2019 United States gubernatorial elections

3 governorships
|  | Majority party | Minority party |
| Party | Republican | Democratic |
| Seats before | 27 | 23 |
| Seats after | 26 | 24 |
| Seat change | −1 | +1 |
| Popular vote | 1,898,436 | 1,898,756 |
| Percentage | 49.48% | 49.49% |
| Seats up | 2 | 1 |
| Seats won | 1 | 2 |
- Map of the results Democratic gain Republican hold Democratic hold No election

= 2019 United States gubernatorial elections =

United States gubernatorial elections were held on November 5, 2019, in Kentucky and Mississippi, and on October 12, 2019, with a runoff on November 16, in Louisiana. These elections formed part of the 2019 United States elections. The last regular gubernatorial elections for all three states were in 2015. The Democrats had to defend an incumbent in Louisiana, while the Republicans had to defend an incumbent in Kentucky plus an open seat in Mississippi. Though all three seats up were in typically Republican states, the election cycle became unexpectedly competitive: Kentucky and Louisiana were seen as highly contested races; and Mississippi's race ultimately became closer than usual, despite being seen as favorable for the Republicans.

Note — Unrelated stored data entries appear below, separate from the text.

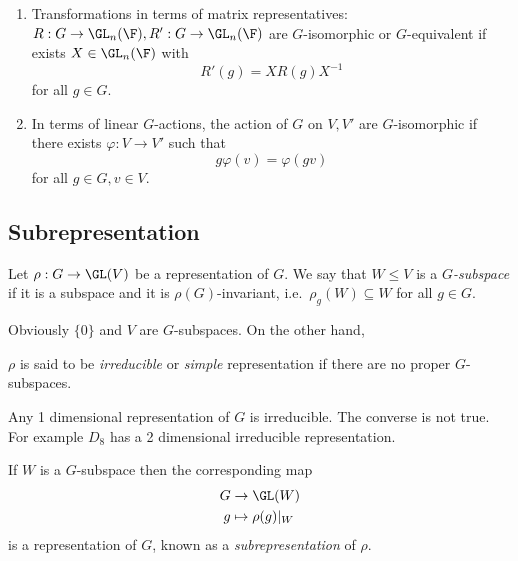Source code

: \documentclass[a4paper]{article}
\begin{document}
\begin{proposition}\leavevmode
  \begin{enumerate}
  \item Transformations in terms of matrix representatives: \(R: G \to \GL_n(\F), R': G \to \GL_n(\F)\) are \(G\)-isomorphic or \(G\)-equivalent if exists \(X \in \GL_n(\F)\) with
    \[
      R'(g) = XR(g)X^{-1}
    \]
    for all \(g \in G\).
  \item In terms of linear \(G\)-actions, the action of \(G\) on \(V, V'\) are \(G\)-isomorphic if there exists \(\varphi: V \to V'\) such that
    \[
      g\varphi(v) = \varphi(gv)
    \]
    for all \(g \in G, v \in V\).
\end{enumerate}
\end{proposition}

\subsection{Subrepresentation}

\begin{definition}[\(G\)-subspace]
  Let \(\rho: G \to \GL(V)\) be a representation of \(G\). We say that \(W \leq V\) is a \emph{\(G\)-subspace} if it is a subspace and it is \(\rho(G)\)-invariant, i.e.\ \(\rho_g(W) \subseteq W\) for all \(g \in G\).
\end{definition}

Obviously \(\{0\}\) and \(V\) are \(G\)-subspaces. On the other hand,

\begin{definition}
  \(\rho\) is said to be \emph{irreducible} or \emph{simple} representation if there are no proper \(G\)-subspaces.
\end{definition}

\begin{eg}
  Any 1 dimensional representation of \(G\) is irreducible. The converse is not true. For example \(D_8\) has a 2 dimensional irreducible representation.
\end{eg}

\begin{definition}[subrepresentation]
  If \(W\) is a \(G\)-subspace then the corresponding map
  \begin{align*}
    G &\to \GL(W) \\
    g &\mapsto \rho(g)|_W
  \end{align*}
  is a representation of \(G\), known as a \emph{subrepresentation} of \(\rho\).
\end{definition}
\end{document}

Democrats were able to hold their seat in Louisiana and flip the governor's seat in Kentucky, while Republicans successfully kept the Mississippi governorship by winning the open seat. As a result, the Democrats gained a net of one seat, bringing the total number of Democratic governors to 24, while Republicans were reduced to 26 governors, continuing a streak of governor's seat gains by Democrats made under Republican President Donald Trump that began in 2017.

This is the first time since 2003 in which a party made a net gain of seats in this cycle of governorships, and the first time since 1991 that Kentucky and Louisiana elected candidates of the same party. Democrats also won the total popular vote for gubernatorial elections for the third year in a row, and for the first time since 1991 in this cycle of governorships, albeit by an extremely narrow margin of 320 votes, or 0.01%. Additionally, these are the first gubernatorial elections since 1981 in which all of the margins of victory were under ten points.

As of , this is the last time an incumbent Republican governor lost re-election. It is also the last time that Democrats won the governorship in Louisiana.

==Pre-election composition==
Kentucky and Louisiana were seen as the two competitive races in this cycle.

Kentucky governor Matt Bevin had very low approval ratings over issues such as Medicare expansion, pensions, and education. Bevin was the least popular governor in the United States, with only a 33% approval rating, in April 2019. When teachers walked out to protest education funding, Bevin blamed them for child molestation and called them "selfish thugs". Bevin also attempted to roll back the state's Medicare expansion, which would've lead to 500,000 people in the state losing their health insurance, and the measure was deeply unpopular in Kentucky and never passed.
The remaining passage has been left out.